クライメートゲート事件

地学雑誌119巻3号が届いたので、帰りの電車でパラパラめくっていました。グローバル気候変動の特集号だったのですが、特集記事の最後を飾っていたタイトルが「クライメートゲート事件」。
特集記事でこれを扱っているのは、そろそろこの事件の評価も落ち着いてきたという認識なのでしょう。それで筆者はこの事件の感想として「科学研究の世界は一般社会から一定の距離をおいた良心が支配する独特な世界である。研究者が心理を追求する過程において、また他人の研究成果を解釈・評価する過程は、基本的に良心を持って進められる」「今回の事件は、気候学を中心とする科学の世界が、IPCCというとてつもなく太いパイプを介して一般社会と一体化したこともあって、必ずしも良心的とはいえない解釈が流布されてしまう、科学界にとっての洗礼だったともとれる。」と記しています。
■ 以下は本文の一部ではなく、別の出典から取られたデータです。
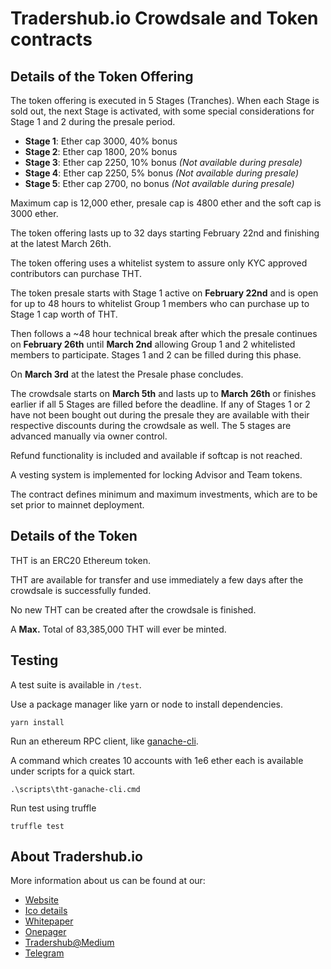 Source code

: # Tradershub.io Crowdsale and Token contracts

## Details of the Token Offering

The token offering is executed in 5 Stages (Tranches). When each Stage is sold out, the next Stage is activated, with some special considerations for Stage 1 and 2 during the presale period.

* **Stage 1**: Ether cap 3000, 40% bonus
* **Stage 2**: Ether cap 1800, 20% bonus
* **Stage 3**: Ether cap 2250, 10% bonus *(Not available during presale)*
* **Stage 4**: Ether cap 2250, 5% bonus *(Not available during presale)*
* **Stage 5**: Ether cap 2700, no bonus *(Not available during presale)*

Maximum cap is 12,000 ether, presale cap is 4800 ether and the soft cap is 3000 ether.

The token offering lasts up to 32 days starting February 22nd and finishing at the latest March 26th.

The token offering uses a whitelist system to assure only KYC approved contributors can purchase THT.    

The token presale starts with Stage 1 active on **February 22nd** and is open for up to 48 hours to whitelist Group 1 members who can purchase up to Stage 1 cap worth of THT. 

Then follows a ~48 hour technical break after which the presale continues on **February 26th** until **March 2nd** allowing Group 1 and 2 whitelisted members to participate. Stages 1 and 2 can be filled during this phase.
  
On **March 3rd** at the latest the Presale phase concludes.
  
The crowdsale starts on **March 5th** and lasts up to **March 26th** or finishes earlier if all 5 Stages are filled before the deadline. If any of Stages 1 or 2 have not been bought out during the presale they are available with their respective discounts during the crowdsale as well. The 5 stages are advanced manually via owner control.   
 
Refund functionality is included and available if softcap is not reached.
 
A vesting system is implemented for locking Advisor and Team tokens.
 
The contract defines minimum and maximum investments, which are to be set prior to mainnet deployment.
 
## Details of the Token

THT is an ERC20 Ethereum token. 

THT are available for transfer and use immediately a few days after the crowdsale is successfully funded.
 
No new THT can be created after the crowdsale is finished.

A **Max.** Total of 83,385,000 THT will ever be minted. 

## Testing

A test suite is available in `/test`.
 
Use a package manager like yarn or node to install dependencies.

```
yarn install
```

Run an ethereum RPC client, like [ganache-cli](https://github.com/trufflesuite/ganache-cli). 

A command which creates 10 accounts with 1e6 ether each is available under scripts for a quick start.

```
.\scripts\tht-ganache-cli.cmd
```

Run test using truffle

```
truffle test
```


## About Tradershub.io

More information about us can be found at our:

* [Website](https://tradershub.io)
* [Ico details](https://tradershub.io/ico_details)
* [Whitepaper](https://tradershub.io/build/static/downloadables/Whitepaper.pdf)
* [Onepager](https://tradershub.io/build/static/downloadables/One_Page_Summary.pdf)
* [Tradershub@Medium](https://medium.com/@tradershub)
* [Telegram](https://t.me/tradershub_comunity) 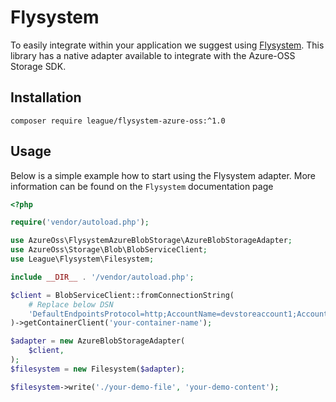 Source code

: # Flysystem

To easily integrate within your application we suggest using [Flysystem](https://flysystem.thephpleague.com/). This
library has a native adapter available to integrate with the Azure-OSS Storage SDK.

## Installation

```shell
composer require league/flysystem-azure-oss:^1.0
```

## Usage

Below is a simple example how to start using the Flysystem adapter. More information can be found on the `Flysystem`
documentation page

```php
<?php

require('vendor/autoload.php');

use AzureOss\FlysystemAzureBlobStorage\AzureBlobStorageAdapter;
use AzureOss\Storage\Blob\BlobServiceClient;
use League\Flysystem\Filesystem;

include __DIR__ . '/vendor/autoload.php';

$client = BlobServiceClient::fromConnectionString(
    # Replace below DSN
    'DefaultEndpointsProtocol=http;AccountName=devstoreaccount1;AccountKey=Eby8vdM02xNOcqFlqUwJPLlmEtlCDXJ1OUzFT50uSRZ6IFsuFq2UVErCz4I6tq/K1SZFPTOtr/KBHBeksoGMGw==;BlobEndpoint=http://azurite:10000/devstoreaccount1;QueueEndpoint=http://azurite:10001/devstoreaccount1;TableEndpoint=http://azurite:10002/devstoreaccount1;'
)->getContainerClient('your-container-name');

$adapter = new AzureBlobStorageAdapter(
    $client,
);
$filesystem = new Filesystem($adapter);

$filesystem->write('./your-demo-file', 'your-demo-content');
```

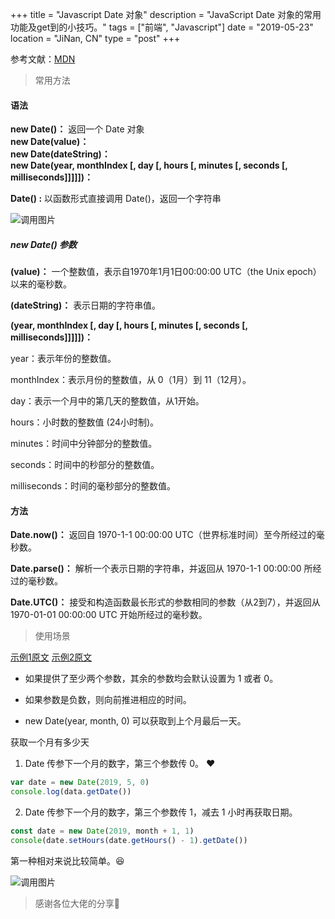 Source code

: +++
title = "Javascript Date 对象"
description = "JavaScript Date 对象的常用功能及get到的小技巧。"
tags = ["前端", "Javascript"]
date = "2019-05-23"
location = "JiNan, CN"
type = "post"
+++

参考文献：[MDN](https://developer.mozilla.org/zh-CN/docs/Web/JavaScript/Reference/Global_Objects/Date)

> 常用方法

#### 语法

**new Date()：** 返回一个 Date 对象<br>
**new Date(value)：**<br>
**new Date(dateString)：**<br>
**new Date(year, monthIndex [, day [, hours [, minutes [, seconds [, milliseconds]]]]])：**<br>

**Date() :** 以函数形式直接调用 Date()，返回一个字符串

![调用图片](/img/0522-ss-func1.png)

##### new Date() 参数

**(value)：** 一个整数值，表示自1970年1月1日00:00:00 UTC（the Unix epoch）以来的毫秒数。<br>

**(dateString)：** 表示日期的字符串值。<br>

**(year, monthIndex [, day [, hours [, minutes [, seconds [, milliseconds]]]]])：**<br>

year：表示年份的整数值。

monthIndex：表示月份的整数值，从 0（1月）到 11（12月）。

day：表示一个月中的第几天的整数值，从1开始。

hours：小时数的整数值 (24小时制)。

minutes：时间中分钟部分的整数值。

seconds：时间中的秒部分的整数值。

milliseconds：时间的毫秒部分的整数值。

#### 方法

**Date.now()：** 返回自 1970-1-1 00:00:00  UTC（世界标准时间）至今所经过的毫秒数。

**Date.parse()：** 解析一个表示日期的字符串，并返回从 1970-1-1 00:00:00 所经过的毫秒数。

**Date.UTC()：** 接受和构造函数最长形式的参数相同的参数（从2到7），并返回从 1970-01-01 00:00:00 UTC 开始所经过的毫秒数。

> 使用场景

[示例1原文](http://www.alloyteam.com/2016/05/date-object/)
[示例2原文](https://www.jianshu.com/p/b4d058518575)

* 如果提供了至少两个参数，其余的参数均会默认设置为 1 或者 0。

* 如果参数是负数，则向前推进相应的时间。

* new Date(year, month, 0) 可以获取到上个月最后一天。

获取一个月有多少天

1. Date 传参下一个月的数字，第三个参数传 0。 ❤️

```javascript
var date = new Date(2019, 5, 0)
console.log(data.getDate())
```

2. Date 传参下一个月的数字，第三个参数传 1，减去 1 小时再获取日期。

```javascript
const date = new Date(2019, month + 1, 1)
console(date.setHours(date.getHours() - 1).getDate())
```

第一种相对来说比较简单。😆

![调用图片](/img/0522-ss-tip1.jpg)

> 感谢各位大佬的分享🤣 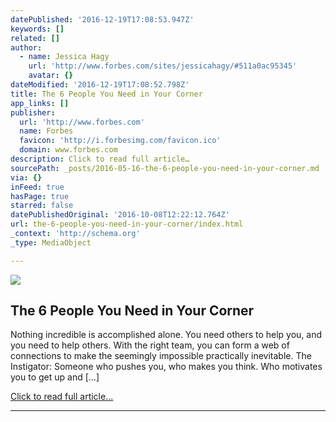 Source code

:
 ```yaml
---
datePublished: '2016-12-19T17:08:53.947Z'
keywords: []
related: []
author:
  - name: Jessica Hagy
    url: 'http://www.forbes.com/sites/jessicahagy/#511a0ac95345'
    avatar: {}
dateModified: '2016-12-19T17:08:52.798Z'
title: The 6 People You Need in Your Corner
app_links: []
publisher:
  url: 'http://www.forbes.com'
  name: Forbes
  favicon: 'http://i.forbesimg.com/favicon.ico'
  domain: www.forbes.com
description: Click to read full article…
sourcePath: _posts/2016-05-16-the-6-people-you-need-in-your-corner.md
via: {}
inFeed: true
hasPage: true
starred: false
datePublishedOriginal: '2016-10-08T12:22:12.764Z'
url: the-6-people-you-need-in-your-corner/index.html
_context: 'http://schema.org'
_type: MediaObject

---
```

<article style=""><img src="https://s3-us-west-2.amazonaws.com/the-grid-img/p/b3a1a72d620c42a89cfceb73fda39cabf7e979d6.jpg" /><h1>The 6 People You Need in Your Corner</h1><p>Nothing incredible is accomplished alone. You need others to help you, and you need to help others. With the right team, you can form a web of connections to make the seemingly impossible practically inevitable. The Instigator: Someone who pushes you, who makes you think. Who motivates you to get up and [...]</p></article>

[Click to read full article...][0]

---



[0]: http://www.forbes.com/sites/jessicahagy/2012/07/17/the-6-people-you-need-in-your-corner/#4356903d3523 "Click to read full article..." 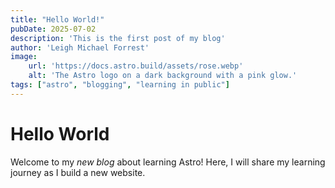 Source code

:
 ```yaml
---
title: "Hello World!"
pubDate: 2025-07-02
description: 'This is the first post of my blog'
author: 'Leigh Michael Forrest'
image:
    url: 'https://docs.astro.build/assets/rose.webp'
    alt: 'The Astro logo on a dark background with a pink glow.'
tags: ["astro", "blogging", "learning in public"]
---
```


# Hello World

Welcome to my _new blog_ about learning Astro! Here, I will share my learning journey as I build a new website.


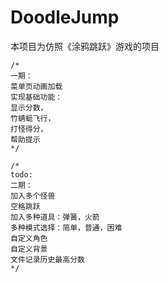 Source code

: # DoodleJump 

本项目为仿照《涂鸦跳跃》游戏的项目



```
/*
一期：
菜单页动画加载
实现基础功能：
显示分数，
竹蜻蜓飞行，
打怪得分，
帮助提示
*/

/*
todo:
二期：
加入多个怪兽
空格跳跃
加入多种道具：弹簧，火箭
多种模式选择：简单，普通，困难
自定义角色
自定义背景
文件记录历史最高分数
*/
``` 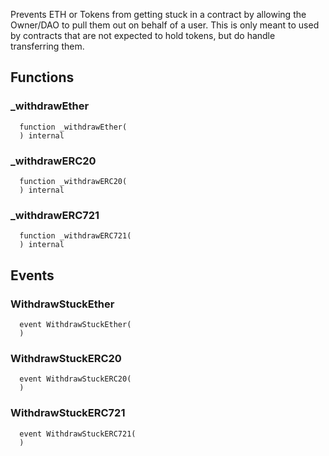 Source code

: 
Prevents ETH or Tokens from getting stuck in a contract by allowing
the Owner/DAO to pull them out on behalf of a user. This is only meant to used by
contracts that are not expected to hold tokens, but do handle transferring them.

## Functions
### _withdrawEther
```solidity
  function _withdrawEther(
  ) internal
```




### _withdrawERC20
```solidity
  function _withdrawERC20(
  ) internal
```




### _withdrawERC721
```solidity
  function _withdrawERC721(
  ) internal
```




## Events
### WithdrawStuckEther
```solidity
  event WithdrawStuckEther(
  )
```



### WithdrawStuckERC20
```solidity
  event WithdrawStuckERC20(
  )
```



### WithdrawStuckERC721
```solidity
  event WithdrawStuckERC721(
  )
```



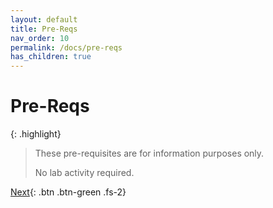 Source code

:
 ```yaml
---
layout: default
title: Pre-Reqs
nav_order: 10
permalink: /docs/pre-reqs
has_children: true
---
```


# Pre-Reqs

{: .highlight}
> These pre-requisites are for information purposes only. 
>
> No lab activity required.

[Next](/lab-aemc-utah/docs/aes-overview){: .btn .btn-green .fs-2}
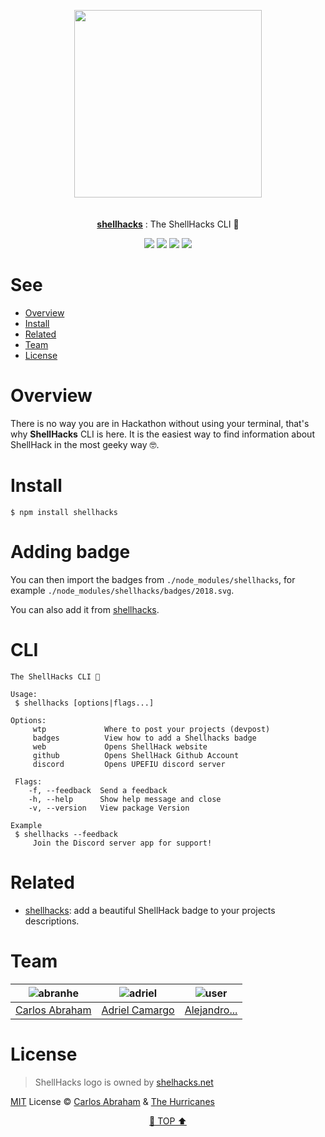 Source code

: <p align="center" id="top">
	<a href="https://www.npmjs.com/package/shellhacks"><img src="https://cdn.abranhe.com/projects/ShellHacks/ShellHacks.png" width="300"></a>
	<br>
	<br>
	<br>
	<a href="https://www.npmjs.com/package/shellhacks"><b>shellhacks</b></a>
	: The ShellHacks CLI 🐚
</p>

<p align="center">
	<a href="https://travis-ci.org/abranhe/shellhacks-cli"><img src="https://img.shields.io/travis/abranhe/shellhacks-cli.svg?logo=travis" /></a>
	<a href="https://github.com/abranhe/shellhacks-cli/blob/master/LICENSE"><img src="https://img.shields.io/github/license/abranhe/shellhacks-cli.svg" /></a>
	<a href="https://github.com/abranhe/shellhacks"><img src="https://img.shields.io/npm/v/shellhacks.svg" /></a>
	<a href="https://shellhacks.net"><img src="https://cdn.abranhe.com/projects/shellhacks/2018/badge.svg" /></a>
</p>

# See

- [Overview](#overview)
- [Install](#install)
- [Related](#related)
- [Team](#team)
- [License](#license)

# Overview

There is no way you are in Hackathon without using your terminal, that's why **ShellHacks** CLI is here. It is the easiest way to find information about ShellHack in the most geeky way 🤓.

# Install

```
$ npm install shellhacks
```

# Adding badge

You can then import the badges from `./node_modules/shellhacks`, for example `./node_modules/shellhacks/badges/2018.svg`.

You can also add it from [shellhacks](https://github.com/abranhe/shellhacks).

# CLI

```console
The ShellHacks CLI 🐚

Usage:
 $ shellhacks [options|flags...]

Options:
	 wtp             Where to post your projects (devpost)
	 badges          View how to add a Shellhacks badge
	 web             Opens ShellHack website
	 github          Opens ShellHack Github Account
	 discord         Opens UPEFIU discord server

 Flags:
	-f, --feedback  Send a feedback
	-h, --help      Show help message and close
	-v, --version   View package Version

Example
 $ shellhacks --feedback
	 Join the Discord server app for support!
```

# Related

-  [shellhacks](https://github.com/abranhe/shellhacks): add a beautiful ShellHack badge to your projects descriptions.

# Team

| ![abranhe](https://avatars3.githubusercontent.com/u/21347264?s=50) | ![adriel](https://avatars2.githubusercontent.com/u/36480978?s=50) | ![user](https://png.icons8.com/office/50/000000/administrator-male.png) |
| --- | --- | -- |
| [Carlos Abraham](https://github.com/abranhe) | [Adriel Camargo](https://github.com/adriel1221) | [Alejandro... ](https://github.com/Alexellokito)

# License

> ShellHacks logo is owned by [shelhacks.net](https://shelhacks.net)

[MIT](https://github.com/abranhe/init-pkg-json/blob/master/LICENSE) License © [Carlos Abraham](https://github.com/abranhe/) & [The Hurricanes](https:/github.com/TheHurricanes)

<p align="center">
	<a href="#top">🐚  TOP ⬆</a>
</p>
水環境という社会とのつながりが非常に強い分野では、「必ずしも良心的とはいえない解釈が流布」され、「他人の研究成果を解釈・評価する過程は、基本的に良心を持って進められる」ことさえない場合が,既に起こって久しいように思います。それはいずれは科学そのものへの不信につながりますから、見過ごすべきではないとも思っています。